Adam Campbell likes to “suffer in beautiful places” and loves exploring his backyard and challenging himself on foot, skis and on rock. He was raised on the beaches of Lagos, Nigeria to Canadian parents, but now calls the Canadian Rockies home. He has competed in, and regularly place on the podium at, some of the world’s most challenging and competitive mountain running races and trail ultramarathons. This includes podium finishes at the Ultra Trail Mount Fuji, Hardrock 100, UTMB, Squamish 50 and the Canadian mountain running championships. Adam is also a member of Canada’s ski mountaineering team and has the Fastest Known Time on many Canadian mountains and trails.
Adam is happiest exploring mountain terrain on foot, rope and skis and sharing those moments with close friends. When not running around the mountains, he’s an environmental and business lawyer. He is also a co-owner of Canada’s largest trail running series and is a vocal advocate for getting people, especially kids, to reconnect with nature and explore their own backyards, parks and neighbourhoods through human powered movement. These days Adam is most inspired by “alpinrunning” – taking his fitness and love of human powered movement and combining them with technical mountain skills to approach the mountains in a light and fast way, although a recent accident has caused him to reevaluate his approach to risk and mountain pursuits.

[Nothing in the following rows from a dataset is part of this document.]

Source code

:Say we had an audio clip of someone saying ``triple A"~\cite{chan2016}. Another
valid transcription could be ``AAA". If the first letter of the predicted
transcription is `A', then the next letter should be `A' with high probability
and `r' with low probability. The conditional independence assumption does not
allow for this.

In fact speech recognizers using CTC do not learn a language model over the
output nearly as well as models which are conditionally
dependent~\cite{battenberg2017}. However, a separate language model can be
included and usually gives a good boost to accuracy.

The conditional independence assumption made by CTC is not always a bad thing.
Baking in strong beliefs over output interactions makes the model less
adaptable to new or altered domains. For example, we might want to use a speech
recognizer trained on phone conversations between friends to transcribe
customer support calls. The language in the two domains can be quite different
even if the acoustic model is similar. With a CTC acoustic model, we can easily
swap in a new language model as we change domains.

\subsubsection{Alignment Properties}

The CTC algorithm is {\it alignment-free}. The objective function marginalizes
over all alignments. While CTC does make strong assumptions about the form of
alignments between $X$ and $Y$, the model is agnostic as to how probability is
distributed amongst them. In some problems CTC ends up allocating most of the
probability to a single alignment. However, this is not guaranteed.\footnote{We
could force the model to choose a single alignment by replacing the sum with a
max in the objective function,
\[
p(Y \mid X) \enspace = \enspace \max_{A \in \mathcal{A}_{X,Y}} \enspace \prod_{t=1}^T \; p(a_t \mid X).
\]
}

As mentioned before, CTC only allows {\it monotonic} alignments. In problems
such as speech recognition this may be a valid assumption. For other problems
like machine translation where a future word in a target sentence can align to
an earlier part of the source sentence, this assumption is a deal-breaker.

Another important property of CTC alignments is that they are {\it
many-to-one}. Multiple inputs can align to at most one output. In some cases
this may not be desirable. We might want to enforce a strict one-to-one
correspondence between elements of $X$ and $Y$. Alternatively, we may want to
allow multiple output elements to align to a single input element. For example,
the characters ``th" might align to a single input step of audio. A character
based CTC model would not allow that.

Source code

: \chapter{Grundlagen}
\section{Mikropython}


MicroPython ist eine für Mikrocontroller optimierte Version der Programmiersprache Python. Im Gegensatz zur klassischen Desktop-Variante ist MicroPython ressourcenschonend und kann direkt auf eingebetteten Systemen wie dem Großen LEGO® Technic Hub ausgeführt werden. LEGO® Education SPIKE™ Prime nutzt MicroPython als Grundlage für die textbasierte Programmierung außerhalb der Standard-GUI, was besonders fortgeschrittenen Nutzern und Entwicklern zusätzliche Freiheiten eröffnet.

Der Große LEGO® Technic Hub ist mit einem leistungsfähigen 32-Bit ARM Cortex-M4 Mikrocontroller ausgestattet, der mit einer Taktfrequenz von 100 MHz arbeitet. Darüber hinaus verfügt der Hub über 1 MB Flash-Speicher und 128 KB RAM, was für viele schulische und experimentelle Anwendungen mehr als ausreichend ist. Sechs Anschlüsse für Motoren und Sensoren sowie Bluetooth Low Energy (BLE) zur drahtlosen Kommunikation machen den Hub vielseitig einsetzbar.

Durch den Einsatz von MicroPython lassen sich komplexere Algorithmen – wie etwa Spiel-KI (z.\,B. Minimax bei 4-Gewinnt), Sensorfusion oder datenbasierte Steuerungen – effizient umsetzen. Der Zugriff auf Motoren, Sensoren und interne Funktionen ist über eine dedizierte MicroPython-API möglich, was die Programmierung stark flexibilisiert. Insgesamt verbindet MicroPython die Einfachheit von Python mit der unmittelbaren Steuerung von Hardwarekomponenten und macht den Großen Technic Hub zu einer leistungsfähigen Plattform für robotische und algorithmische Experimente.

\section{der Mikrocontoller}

Learning Good Judgement From Bad Experiences
For my whole adult life I’ve been a professional endurance athlete, traveling the world, pushing my physical limits in some of the most challenging events and alpine terrain in the world. All that changed on August 30th, 2016 when I, along with two friends were attempting a never before been done fast and light traverse of 14 peaks in Rogers Pass. We were moving along well, making great progress through the beautiful mountain terrain when disaster struck. A fridge sized block of rock pulled out on me, sending me tumbling over 200 feet down a “blockey” mountain face. I found myself lying at the bottom of the mountain in a pool of blood, happy to be alive, but knowing that my life of easy movement and mountain challenges would be changed forever. I broke my back, my pelvis, my ankle, I punctured a lung and suffered severe lacerations across my body. In the weeks and months that followed I examined my passions and pursuits, the impacts that my choices have had on my loved ones and have struggled with my new physical realities. My talk will explore the realizations that I have had in my recovery process and will examine my new relationship with my passion.